• What is expected: Give back exactly the lines of the data below, starting with the line that has "Abaixo está a" and going on through the line that has "0,20 | R$ 0,80 | |".

• Given entries:
——
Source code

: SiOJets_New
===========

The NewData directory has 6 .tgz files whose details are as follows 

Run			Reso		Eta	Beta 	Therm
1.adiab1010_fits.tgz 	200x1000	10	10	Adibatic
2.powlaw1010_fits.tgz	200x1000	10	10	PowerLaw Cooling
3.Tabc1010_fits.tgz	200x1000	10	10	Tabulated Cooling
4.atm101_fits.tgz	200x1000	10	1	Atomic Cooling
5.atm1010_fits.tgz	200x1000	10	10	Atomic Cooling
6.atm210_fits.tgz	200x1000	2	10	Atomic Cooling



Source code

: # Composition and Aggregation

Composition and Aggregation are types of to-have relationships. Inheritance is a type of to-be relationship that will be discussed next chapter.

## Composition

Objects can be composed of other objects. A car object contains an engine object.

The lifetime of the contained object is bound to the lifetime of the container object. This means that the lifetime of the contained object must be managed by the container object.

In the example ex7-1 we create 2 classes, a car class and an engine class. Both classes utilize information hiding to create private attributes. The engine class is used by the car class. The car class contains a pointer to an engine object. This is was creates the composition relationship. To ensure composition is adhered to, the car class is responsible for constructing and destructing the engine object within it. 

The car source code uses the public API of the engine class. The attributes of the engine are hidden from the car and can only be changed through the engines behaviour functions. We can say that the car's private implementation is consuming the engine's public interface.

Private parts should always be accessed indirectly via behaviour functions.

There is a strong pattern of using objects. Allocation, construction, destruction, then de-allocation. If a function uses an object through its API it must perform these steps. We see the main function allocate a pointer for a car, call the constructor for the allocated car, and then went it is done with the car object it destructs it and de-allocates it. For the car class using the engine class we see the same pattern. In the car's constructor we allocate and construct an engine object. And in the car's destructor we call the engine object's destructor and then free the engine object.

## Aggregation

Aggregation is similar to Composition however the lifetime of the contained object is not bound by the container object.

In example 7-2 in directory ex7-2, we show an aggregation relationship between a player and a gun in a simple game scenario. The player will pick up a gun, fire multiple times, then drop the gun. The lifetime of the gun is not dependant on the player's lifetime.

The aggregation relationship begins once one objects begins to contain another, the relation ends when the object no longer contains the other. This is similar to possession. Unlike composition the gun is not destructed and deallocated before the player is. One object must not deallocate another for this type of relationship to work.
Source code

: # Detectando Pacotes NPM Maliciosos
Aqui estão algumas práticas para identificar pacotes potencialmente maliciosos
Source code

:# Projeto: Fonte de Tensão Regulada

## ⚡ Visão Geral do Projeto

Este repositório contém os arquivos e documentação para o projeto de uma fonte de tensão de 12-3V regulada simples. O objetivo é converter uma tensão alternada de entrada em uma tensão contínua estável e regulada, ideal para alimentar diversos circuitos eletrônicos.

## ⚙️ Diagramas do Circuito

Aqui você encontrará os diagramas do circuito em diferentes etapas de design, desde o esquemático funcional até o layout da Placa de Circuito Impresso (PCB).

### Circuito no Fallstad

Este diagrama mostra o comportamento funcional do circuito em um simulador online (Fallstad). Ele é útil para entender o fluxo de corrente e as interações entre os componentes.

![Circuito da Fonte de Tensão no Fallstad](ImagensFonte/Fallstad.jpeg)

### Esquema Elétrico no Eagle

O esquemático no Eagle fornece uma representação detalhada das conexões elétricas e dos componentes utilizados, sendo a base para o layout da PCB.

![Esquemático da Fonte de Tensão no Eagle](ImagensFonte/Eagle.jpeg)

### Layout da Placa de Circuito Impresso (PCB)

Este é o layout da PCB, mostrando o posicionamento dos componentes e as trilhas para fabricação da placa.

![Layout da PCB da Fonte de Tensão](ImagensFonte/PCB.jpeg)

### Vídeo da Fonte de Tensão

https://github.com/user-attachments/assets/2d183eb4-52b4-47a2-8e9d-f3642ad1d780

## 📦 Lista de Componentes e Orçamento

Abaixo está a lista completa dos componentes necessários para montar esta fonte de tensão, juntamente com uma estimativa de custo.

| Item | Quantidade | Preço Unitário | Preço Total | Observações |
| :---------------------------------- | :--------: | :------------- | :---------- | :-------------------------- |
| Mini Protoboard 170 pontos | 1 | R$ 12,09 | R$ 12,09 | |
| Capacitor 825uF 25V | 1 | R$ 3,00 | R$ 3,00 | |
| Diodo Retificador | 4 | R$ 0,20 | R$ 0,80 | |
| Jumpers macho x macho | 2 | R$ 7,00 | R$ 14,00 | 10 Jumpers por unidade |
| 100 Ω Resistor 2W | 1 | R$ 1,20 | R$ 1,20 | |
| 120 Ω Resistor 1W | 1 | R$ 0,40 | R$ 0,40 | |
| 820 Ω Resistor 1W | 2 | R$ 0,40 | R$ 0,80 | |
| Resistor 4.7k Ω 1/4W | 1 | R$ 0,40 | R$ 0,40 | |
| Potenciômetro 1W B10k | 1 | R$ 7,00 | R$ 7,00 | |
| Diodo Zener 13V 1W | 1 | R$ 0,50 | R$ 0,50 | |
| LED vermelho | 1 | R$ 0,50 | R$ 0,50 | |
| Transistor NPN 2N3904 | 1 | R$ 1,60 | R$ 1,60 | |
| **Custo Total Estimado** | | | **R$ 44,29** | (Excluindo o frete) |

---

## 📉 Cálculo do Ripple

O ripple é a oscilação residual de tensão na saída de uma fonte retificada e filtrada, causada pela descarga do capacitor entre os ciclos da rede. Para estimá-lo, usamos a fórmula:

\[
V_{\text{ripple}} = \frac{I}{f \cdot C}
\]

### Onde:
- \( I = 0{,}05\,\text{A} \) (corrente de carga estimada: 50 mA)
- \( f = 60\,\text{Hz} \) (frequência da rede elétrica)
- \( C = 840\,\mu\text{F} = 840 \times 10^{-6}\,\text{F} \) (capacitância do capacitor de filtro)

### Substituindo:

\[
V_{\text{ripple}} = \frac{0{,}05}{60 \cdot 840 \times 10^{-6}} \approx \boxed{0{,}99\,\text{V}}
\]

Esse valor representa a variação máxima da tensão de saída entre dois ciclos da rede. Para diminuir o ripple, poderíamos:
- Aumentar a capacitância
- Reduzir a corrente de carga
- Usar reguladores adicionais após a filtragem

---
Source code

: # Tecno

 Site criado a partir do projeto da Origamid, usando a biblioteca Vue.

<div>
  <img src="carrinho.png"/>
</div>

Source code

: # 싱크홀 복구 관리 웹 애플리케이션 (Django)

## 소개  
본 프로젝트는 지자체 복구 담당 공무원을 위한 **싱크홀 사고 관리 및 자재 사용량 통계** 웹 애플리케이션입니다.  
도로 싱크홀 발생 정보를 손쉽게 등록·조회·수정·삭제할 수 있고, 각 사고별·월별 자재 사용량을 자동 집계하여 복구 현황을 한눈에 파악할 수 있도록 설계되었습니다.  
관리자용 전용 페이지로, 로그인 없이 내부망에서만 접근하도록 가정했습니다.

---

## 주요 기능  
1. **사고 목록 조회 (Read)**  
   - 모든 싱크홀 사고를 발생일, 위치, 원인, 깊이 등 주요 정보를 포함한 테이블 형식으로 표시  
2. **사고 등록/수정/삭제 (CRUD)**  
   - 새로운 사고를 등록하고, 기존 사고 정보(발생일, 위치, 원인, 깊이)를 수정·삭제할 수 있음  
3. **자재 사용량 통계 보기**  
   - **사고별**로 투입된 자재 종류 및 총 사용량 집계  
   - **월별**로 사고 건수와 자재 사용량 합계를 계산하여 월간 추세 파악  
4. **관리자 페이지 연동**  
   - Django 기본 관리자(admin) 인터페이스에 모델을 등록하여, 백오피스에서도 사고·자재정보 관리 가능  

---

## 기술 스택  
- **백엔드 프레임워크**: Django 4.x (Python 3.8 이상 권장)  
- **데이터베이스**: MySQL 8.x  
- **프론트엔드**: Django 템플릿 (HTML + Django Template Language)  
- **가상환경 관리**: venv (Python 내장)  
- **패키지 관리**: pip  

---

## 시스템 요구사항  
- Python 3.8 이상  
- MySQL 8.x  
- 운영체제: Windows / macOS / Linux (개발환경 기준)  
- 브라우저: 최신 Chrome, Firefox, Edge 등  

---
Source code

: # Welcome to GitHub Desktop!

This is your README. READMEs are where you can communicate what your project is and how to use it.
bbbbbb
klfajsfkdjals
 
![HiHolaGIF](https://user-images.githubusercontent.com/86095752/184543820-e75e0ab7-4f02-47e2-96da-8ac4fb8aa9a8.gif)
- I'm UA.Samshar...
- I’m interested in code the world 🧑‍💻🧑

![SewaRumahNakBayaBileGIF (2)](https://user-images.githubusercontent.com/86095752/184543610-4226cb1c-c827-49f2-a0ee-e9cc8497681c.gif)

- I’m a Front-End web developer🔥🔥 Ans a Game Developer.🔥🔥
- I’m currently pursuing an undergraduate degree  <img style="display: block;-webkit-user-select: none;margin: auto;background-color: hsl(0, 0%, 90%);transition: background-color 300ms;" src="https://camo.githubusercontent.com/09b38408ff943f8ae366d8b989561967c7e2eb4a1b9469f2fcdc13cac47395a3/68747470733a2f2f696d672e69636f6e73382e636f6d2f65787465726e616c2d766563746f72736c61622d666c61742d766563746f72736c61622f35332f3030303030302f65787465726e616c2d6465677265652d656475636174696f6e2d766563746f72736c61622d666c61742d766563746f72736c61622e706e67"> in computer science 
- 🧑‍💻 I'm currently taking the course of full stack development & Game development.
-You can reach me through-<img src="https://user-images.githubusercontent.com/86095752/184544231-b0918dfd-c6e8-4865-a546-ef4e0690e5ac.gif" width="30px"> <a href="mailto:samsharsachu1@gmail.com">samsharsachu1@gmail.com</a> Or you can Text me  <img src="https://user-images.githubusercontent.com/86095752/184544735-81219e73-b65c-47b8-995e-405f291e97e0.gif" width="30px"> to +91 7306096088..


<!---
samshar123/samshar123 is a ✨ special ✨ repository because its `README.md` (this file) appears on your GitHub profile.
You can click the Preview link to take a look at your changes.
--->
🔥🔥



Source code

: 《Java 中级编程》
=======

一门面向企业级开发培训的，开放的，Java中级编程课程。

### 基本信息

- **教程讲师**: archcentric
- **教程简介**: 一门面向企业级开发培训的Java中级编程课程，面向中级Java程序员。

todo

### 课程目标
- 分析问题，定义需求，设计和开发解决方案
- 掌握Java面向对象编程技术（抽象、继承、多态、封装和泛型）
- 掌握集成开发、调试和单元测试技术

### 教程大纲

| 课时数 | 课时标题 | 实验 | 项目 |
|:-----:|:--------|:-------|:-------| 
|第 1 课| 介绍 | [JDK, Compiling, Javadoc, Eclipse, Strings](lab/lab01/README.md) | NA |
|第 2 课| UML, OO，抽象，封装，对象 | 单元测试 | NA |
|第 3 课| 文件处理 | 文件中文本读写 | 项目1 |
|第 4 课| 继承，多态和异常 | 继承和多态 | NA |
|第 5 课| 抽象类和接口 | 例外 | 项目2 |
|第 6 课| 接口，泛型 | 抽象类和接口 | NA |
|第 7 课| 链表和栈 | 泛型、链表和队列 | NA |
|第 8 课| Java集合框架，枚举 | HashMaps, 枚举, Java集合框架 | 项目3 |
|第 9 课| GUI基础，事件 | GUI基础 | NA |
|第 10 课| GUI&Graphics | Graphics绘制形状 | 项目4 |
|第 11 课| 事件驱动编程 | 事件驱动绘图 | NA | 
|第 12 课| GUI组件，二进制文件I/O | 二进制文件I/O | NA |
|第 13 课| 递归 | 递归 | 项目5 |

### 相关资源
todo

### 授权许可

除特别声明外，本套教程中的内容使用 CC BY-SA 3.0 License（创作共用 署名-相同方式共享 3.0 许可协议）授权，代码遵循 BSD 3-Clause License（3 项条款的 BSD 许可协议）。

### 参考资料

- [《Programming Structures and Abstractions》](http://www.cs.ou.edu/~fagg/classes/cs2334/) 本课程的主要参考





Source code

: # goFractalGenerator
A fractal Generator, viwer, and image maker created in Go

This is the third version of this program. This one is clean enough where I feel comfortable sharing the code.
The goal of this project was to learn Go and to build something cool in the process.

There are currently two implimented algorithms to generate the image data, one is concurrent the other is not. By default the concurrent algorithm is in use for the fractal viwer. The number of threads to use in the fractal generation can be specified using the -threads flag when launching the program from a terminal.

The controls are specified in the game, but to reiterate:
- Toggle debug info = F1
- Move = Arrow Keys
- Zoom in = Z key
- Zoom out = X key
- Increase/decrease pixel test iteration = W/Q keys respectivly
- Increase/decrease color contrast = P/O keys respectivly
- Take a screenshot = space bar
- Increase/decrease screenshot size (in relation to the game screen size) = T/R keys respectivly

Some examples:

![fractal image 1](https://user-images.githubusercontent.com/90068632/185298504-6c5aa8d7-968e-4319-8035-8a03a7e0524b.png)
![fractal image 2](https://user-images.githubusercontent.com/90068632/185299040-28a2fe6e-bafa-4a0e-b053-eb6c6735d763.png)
——
• Task output:
Abaixo está a lista completa dos componentes necessários para montar esta fonte de tensão, juntamente com uma estimativa de custo.

| Item | Quantidade | Preço Unitário | Preço Total | Observações |
| :---------------------------------- | :--------: | :------------- | :---------- | :-------------------------- |
| Mini Protoboard 170 pontos | 1 | R$ 12,09 | R$ 12,09 | |
| Capacitor 825uF 25V | 1 | R$ 3,00 | R$ 3,00 | |
| Diodo Retificador | 4 | R$ 0,20 | R$ 0,80 | |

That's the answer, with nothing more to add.